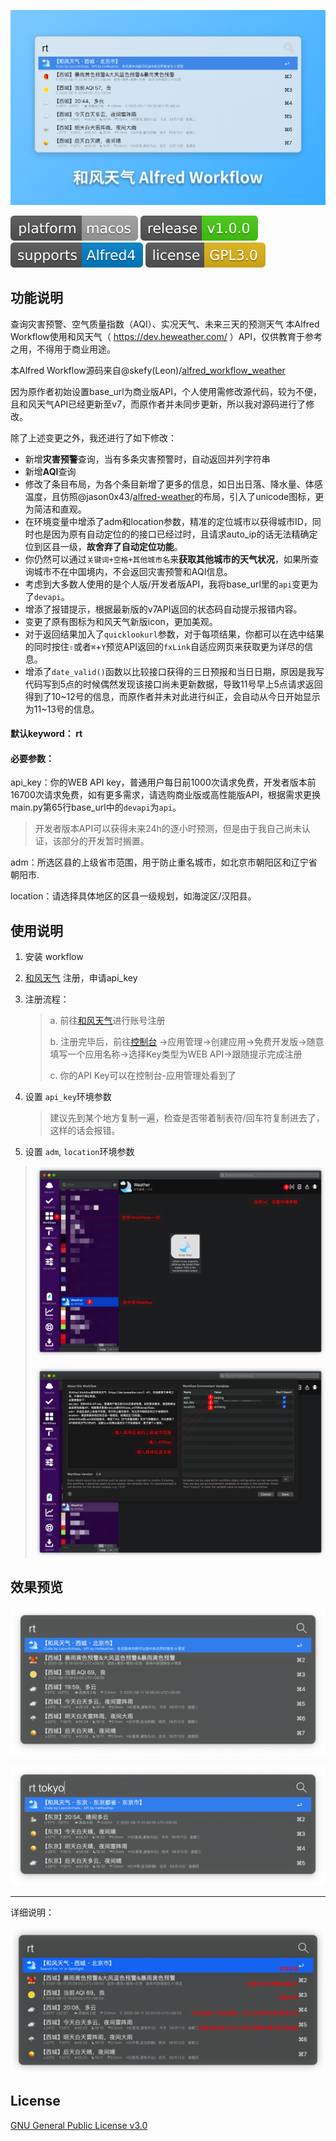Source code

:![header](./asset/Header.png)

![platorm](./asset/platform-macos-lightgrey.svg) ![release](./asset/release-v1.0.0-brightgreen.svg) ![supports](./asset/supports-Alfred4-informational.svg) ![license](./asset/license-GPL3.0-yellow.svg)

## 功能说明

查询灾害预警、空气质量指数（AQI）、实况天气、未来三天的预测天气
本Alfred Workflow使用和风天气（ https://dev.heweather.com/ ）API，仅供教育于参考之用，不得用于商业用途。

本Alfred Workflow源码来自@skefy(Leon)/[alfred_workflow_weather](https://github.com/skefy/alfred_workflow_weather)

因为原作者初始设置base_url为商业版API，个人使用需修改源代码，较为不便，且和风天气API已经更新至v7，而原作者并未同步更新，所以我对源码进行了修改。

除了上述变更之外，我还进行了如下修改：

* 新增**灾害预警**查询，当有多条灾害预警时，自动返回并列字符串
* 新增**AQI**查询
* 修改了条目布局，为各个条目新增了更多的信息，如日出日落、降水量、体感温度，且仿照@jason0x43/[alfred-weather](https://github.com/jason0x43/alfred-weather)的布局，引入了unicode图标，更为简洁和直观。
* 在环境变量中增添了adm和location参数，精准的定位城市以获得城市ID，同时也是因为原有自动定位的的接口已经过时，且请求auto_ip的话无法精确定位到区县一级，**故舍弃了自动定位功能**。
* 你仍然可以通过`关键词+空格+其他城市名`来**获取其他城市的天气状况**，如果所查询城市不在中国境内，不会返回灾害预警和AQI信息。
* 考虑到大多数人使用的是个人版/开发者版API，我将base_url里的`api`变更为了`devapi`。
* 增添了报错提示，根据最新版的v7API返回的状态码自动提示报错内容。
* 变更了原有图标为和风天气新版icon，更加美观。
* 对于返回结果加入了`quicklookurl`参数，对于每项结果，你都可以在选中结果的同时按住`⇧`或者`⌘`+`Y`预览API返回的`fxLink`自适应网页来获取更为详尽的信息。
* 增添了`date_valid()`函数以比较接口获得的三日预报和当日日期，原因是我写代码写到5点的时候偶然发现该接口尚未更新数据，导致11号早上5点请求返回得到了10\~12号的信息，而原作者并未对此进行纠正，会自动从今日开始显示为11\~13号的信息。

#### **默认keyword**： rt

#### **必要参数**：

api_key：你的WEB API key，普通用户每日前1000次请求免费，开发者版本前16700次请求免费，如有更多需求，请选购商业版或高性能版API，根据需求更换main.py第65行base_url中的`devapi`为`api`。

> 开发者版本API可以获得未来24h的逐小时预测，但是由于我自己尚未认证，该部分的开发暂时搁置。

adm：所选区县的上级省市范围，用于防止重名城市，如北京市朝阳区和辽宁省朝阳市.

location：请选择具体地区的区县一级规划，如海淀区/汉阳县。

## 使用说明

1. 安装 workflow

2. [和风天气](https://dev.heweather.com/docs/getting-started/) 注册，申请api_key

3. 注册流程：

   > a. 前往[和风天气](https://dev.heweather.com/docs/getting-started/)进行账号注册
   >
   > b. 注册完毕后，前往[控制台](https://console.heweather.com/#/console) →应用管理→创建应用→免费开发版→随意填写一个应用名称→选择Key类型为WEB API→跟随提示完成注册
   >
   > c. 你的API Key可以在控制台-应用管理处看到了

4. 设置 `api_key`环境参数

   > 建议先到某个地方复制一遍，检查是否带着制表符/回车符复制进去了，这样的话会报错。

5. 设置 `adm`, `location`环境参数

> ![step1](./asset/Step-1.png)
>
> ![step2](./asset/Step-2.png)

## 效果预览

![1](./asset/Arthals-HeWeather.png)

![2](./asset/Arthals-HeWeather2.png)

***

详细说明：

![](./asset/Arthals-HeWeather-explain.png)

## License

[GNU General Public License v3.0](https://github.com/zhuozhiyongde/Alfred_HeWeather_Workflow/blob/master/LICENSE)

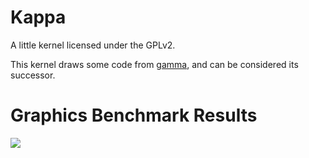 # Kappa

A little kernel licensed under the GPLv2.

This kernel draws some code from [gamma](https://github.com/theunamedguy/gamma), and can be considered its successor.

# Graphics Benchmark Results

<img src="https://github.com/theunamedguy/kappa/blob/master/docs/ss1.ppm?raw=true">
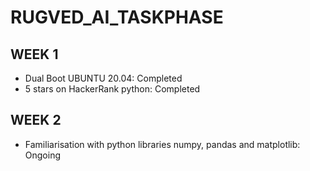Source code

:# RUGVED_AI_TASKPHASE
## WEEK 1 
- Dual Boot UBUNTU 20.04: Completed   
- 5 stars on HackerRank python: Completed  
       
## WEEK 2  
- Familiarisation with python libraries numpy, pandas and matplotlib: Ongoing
################
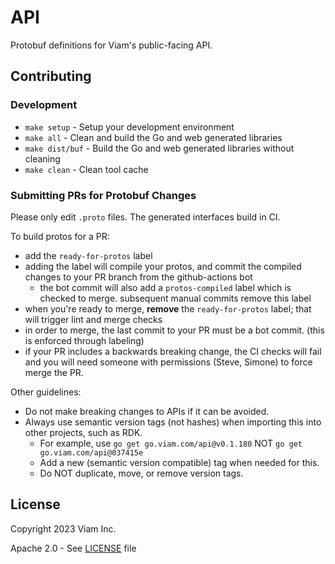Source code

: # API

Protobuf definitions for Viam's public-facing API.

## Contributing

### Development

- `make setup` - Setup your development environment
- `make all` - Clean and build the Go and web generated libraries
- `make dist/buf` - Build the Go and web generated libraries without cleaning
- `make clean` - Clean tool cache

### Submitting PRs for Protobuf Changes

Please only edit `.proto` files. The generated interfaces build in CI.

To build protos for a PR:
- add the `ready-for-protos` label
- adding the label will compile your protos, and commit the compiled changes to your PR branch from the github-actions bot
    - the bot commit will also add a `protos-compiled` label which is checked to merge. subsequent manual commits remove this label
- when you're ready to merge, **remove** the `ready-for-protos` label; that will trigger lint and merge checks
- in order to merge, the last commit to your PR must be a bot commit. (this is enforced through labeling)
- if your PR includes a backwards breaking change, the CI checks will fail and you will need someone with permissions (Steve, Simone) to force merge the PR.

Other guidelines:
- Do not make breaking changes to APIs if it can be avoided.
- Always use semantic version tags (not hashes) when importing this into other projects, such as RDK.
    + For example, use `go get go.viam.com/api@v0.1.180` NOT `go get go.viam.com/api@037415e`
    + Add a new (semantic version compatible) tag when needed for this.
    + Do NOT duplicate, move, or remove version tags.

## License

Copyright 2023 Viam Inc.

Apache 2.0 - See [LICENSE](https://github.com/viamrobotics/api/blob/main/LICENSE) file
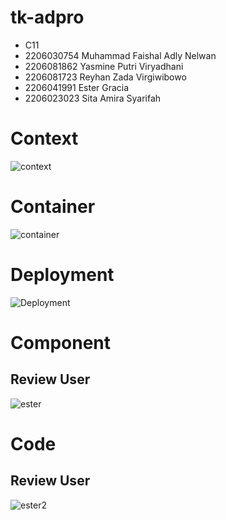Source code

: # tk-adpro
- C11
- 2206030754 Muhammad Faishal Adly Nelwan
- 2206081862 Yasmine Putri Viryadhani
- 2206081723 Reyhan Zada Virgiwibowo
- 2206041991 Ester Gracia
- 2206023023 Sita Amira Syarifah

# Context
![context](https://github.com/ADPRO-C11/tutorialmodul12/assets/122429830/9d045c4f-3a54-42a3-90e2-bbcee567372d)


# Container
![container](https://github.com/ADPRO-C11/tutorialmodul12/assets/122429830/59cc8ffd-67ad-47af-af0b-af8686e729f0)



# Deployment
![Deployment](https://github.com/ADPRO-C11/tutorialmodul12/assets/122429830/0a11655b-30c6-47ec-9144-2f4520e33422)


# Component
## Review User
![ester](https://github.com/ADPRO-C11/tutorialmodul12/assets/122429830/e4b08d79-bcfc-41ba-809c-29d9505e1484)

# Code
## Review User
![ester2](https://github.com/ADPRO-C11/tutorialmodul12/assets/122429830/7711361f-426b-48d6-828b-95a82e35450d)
################
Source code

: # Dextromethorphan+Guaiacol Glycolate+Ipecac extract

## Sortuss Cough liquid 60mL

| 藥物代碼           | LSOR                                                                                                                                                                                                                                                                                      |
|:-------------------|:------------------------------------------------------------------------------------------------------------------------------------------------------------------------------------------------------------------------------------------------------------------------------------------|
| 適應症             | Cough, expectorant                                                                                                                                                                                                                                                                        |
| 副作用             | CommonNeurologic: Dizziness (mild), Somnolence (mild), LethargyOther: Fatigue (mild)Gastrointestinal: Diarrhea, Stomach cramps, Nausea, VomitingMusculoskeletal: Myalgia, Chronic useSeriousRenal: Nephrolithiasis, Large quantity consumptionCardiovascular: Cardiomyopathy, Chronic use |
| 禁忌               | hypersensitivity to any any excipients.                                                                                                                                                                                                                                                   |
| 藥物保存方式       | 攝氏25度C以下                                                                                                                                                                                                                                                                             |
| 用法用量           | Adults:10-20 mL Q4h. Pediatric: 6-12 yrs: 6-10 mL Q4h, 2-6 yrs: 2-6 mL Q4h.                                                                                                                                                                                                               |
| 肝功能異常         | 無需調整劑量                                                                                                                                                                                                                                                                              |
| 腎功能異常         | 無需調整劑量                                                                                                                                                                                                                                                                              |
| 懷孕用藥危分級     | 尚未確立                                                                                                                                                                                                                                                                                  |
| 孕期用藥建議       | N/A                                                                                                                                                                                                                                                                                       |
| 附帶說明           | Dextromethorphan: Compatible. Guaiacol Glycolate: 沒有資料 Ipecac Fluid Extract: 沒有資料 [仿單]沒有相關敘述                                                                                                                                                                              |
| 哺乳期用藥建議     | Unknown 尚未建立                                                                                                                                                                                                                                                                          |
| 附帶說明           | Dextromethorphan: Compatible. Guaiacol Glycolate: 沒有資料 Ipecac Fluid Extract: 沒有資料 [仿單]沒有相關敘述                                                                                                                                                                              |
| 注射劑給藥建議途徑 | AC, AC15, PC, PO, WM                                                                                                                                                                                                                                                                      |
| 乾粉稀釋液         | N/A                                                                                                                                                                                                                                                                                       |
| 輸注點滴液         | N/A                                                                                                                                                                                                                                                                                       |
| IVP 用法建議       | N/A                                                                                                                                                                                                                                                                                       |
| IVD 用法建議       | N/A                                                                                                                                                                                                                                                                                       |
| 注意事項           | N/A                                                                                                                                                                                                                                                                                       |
################
◆ **Exercise directions**: From the entries above, collect every line with the string "kernel" in it.

◆ **Result**:
A little kernel licensed under the GPLv2.
This kernel draws some code from [gamma](https://github.com/theunamedguy/gamma), and can be considered its successor.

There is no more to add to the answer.